Beck, Martha and Sten-Ake have little in common, but they are brought together when Beck spots a man who could be Piatkow boarding the ship at Cherbourg.  Martha wants the story; Beck wants Piatkow; Gustafson just wants a quiet life, but they will all be drawn into Piatkow’s attempts to escape justice.

Dan James has written a novel that manages seamlessly to combine fact and fiction.  The well-known details of the ship’s voyage - her departure from Southampton, the arrogant pride of her owners, the riches of the wealthy, the hope of the emigrants in steerage - are all here, but interspersed are little gems of information that bring the story to life - the Jesuit trainee priest who takes photos of the ship before he disembarks at Queenstown (Father Francis Browne’s photos provide some of the last surviving records of Titanic), the novelty of the Marconigrams that allow passengers to send messages to family and friends.  The characters of J Bruce Ismay, Managing Director of the White Star Line, and his captain, Edward Smith - the former self-confident and ultimately self-serving, the latter serious and hard working - are as well drawn as those of Martha and Beck - she reckless, determined, an independent woman making her way in a new age, he equally determined but past caring about his own survival, a man embittered by his past and the loss of his colleagues. James’ writing makes it as easy for us to identify with Martha’s joie de vivre as with Beck’s cynicism; we find ourselves rooting for both of them.

As the ship sails into dangerous waters, Gustafson, the old sailor, opens a porthole; experience tells him that ice is all around, so why is Titanic gaining speed?  Meanwhile Beck finally tracks Piatkow down - but will he be able to apprehend him?  It is late at night on 14th April 1912; Beck chases his prey onto the bridge.  What follows next may or may not have changed the course of history.

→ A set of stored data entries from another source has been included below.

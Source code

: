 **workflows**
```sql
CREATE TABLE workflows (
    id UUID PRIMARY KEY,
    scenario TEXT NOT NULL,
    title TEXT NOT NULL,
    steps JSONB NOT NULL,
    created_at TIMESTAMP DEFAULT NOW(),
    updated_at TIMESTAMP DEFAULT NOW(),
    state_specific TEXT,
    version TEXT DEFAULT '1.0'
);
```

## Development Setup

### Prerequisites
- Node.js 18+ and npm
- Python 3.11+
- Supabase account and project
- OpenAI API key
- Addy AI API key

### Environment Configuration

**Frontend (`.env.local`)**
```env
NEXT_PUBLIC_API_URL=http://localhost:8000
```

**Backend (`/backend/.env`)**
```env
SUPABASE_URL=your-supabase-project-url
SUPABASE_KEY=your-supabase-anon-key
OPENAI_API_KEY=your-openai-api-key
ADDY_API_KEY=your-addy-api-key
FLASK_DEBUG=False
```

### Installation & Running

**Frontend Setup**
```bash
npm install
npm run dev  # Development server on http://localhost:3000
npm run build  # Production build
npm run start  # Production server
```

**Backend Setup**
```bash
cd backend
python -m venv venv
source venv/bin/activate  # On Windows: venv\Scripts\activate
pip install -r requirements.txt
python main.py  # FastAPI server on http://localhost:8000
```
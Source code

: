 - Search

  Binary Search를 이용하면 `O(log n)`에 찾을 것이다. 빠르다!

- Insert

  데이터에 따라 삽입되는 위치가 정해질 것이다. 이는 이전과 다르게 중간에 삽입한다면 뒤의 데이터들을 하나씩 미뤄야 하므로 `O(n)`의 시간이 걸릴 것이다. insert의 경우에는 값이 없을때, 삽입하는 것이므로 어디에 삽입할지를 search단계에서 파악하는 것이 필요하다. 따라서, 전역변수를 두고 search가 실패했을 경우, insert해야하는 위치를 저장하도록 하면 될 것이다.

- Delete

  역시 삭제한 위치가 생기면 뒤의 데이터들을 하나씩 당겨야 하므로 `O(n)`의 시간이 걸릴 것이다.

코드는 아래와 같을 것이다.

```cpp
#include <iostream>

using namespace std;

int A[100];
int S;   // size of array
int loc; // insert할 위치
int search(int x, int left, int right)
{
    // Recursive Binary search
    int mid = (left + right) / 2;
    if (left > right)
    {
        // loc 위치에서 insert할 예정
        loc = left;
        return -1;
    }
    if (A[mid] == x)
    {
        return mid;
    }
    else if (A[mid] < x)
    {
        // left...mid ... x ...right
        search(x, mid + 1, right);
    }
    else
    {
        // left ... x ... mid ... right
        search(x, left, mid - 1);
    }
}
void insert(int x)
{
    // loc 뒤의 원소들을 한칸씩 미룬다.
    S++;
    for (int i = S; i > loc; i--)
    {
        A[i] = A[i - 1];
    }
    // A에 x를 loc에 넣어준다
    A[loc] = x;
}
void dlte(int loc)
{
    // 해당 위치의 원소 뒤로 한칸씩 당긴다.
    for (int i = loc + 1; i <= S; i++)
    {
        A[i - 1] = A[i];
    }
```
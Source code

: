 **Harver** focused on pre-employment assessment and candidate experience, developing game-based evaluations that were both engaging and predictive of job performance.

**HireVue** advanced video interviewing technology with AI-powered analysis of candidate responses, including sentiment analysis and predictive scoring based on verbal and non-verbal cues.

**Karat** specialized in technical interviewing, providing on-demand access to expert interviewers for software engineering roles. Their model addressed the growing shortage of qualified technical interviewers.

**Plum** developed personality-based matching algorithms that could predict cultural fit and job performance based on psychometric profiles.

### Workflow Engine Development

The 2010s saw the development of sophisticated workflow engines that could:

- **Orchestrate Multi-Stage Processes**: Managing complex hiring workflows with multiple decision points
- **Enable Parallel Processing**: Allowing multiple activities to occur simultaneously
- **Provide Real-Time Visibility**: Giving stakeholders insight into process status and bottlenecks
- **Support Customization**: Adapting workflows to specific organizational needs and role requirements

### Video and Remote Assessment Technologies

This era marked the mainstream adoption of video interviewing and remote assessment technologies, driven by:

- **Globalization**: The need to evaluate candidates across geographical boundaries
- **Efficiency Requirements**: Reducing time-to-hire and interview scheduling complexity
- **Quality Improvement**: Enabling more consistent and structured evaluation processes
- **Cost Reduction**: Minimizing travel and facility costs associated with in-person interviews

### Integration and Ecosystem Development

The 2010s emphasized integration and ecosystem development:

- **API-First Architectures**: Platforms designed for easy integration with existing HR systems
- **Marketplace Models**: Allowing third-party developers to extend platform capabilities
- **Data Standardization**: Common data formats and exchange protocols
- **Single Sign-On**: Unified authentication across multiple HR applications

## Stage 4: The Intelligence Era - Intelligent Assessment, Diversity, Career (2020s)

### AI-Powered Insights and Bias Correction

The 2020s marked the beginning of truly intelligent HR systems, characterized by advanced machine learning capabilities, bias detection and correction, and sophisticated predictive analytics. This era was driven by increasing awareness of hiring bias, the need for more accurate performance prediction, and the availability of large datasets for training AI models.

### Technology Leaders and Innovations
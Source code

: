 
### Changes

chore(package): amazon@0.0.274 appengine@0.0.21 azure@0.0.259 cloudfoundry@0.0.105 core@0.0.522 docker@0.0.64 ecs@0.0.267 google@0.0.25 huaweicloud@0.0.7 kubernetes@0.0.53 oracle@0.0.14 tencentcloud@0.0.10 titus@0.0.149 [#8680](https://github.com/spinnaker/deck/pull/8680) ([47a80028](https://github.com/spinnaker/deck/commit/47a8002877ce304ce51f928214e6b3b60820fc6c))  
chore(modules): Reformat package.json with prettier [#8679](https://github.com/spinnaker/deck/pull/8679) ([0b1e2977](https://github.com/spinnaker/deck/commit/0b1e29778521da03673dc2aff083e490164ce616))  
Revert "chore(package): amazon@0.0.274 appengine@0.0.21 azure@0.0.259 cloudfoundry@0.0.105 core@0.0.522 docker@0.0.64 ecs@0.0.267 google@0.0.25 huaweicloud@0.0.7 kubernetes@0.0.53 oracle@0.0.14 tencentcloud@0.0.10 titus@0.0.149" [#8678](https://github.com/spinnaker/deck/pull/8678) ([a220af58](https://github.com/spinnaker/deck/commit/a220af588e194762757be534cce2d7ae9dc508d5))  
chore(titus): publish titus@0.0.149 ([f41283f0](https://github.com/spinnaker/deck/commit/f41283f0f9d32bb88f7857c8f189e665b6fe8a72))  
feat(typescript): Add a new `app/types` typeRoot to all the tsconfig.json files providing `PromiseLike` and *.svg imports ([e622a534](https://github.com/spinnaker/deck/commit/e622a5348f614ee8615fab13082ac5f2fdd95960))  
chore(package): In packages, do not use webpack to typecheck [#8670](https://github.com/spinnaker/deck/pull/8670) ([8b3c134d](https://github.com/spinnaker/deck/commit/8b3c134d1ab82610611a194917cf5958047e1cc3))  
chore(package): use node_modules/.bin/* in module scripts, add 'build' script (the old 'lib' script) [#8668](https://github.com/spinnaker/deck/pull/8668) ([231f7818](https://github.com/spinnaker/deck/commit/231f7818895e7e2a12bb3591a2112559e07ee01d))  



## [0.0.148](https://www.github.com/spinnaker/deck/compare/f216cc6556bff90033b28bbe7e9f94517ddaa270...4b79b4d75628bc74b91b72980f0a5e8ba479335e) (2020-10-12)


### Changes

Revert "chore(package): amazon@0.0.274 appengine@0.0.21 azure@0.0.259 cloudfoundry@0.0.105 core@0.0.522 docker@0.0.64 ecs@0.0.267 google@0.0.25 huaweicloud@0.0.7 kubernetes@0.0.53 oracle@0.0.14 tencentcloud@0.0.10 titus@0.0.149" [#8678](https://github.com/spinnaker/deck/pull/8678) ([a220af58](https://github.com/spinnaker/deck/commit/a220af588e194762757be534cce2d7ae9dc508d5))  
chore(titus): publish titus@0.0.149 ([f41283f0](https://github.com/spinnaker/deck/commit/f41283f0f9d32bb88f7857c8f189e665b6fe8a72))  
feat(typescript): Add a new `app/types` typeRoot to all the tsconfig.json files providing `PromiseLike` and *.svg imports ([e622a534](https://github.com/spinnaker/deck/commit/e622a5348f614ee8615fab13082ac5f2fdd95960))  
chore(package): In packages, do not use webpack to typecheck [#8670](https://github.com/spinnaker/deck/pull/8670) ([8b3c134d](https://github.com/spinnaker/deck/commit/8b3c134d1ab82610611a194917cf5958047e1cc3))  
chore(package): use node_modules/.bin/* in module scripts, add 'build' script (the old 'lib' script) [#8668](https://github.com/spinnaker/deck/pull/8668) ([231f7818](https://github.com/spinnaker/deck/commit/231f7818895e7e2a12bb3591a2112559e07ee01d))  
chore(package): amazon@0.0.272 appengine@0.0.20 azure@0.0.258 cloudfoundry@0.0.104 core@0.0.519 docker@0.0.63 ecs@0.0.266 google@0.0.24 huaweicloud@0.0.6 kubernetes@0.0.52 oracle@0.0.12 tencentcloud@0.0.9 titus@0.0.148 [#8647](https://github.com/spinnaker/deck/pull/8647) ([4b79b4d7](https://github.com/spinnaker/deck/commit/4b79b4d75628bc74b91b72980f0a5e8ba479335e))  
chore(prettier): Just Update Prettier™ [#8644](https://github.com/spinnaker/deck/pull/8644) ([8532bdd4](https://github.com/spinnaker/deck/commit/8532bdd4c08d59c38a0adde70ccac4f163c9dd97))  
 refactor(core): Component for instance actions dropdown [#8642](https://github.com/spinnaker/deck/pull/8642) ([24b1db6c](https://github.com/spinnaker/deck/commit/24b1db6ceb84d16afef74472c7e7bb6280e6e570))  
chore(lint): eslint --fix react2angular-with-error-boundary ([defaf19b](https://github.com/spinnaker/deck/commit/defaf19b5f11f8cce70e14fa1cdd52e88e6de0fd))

‘Unsinkable’ is an exciting, well-told, story that never drags.  James (the pseudonym of Dan Waddell) is an experienced journalist and writer, who knows how to keep us turning the pages.  He has done his research, and the details of life on board the most opulent liner in the world, and her disastrous end, are fascinating - but there are never too many; unlike some novels, Unsinkable avoids reading like a history lesson. The Houndsditch Murders and the Siege of Sidney Street did, of course, really happen, but I for one knew little about them before reading this novel.  The only thing I didn’t like about this book was the cover, which reminded my daughter of ‘20,000 Leagues Under The Sea’ and me of Jacques Cousteau.

An excellent read, and one that brings the events of that ‘night to remember’ alive for a new generation.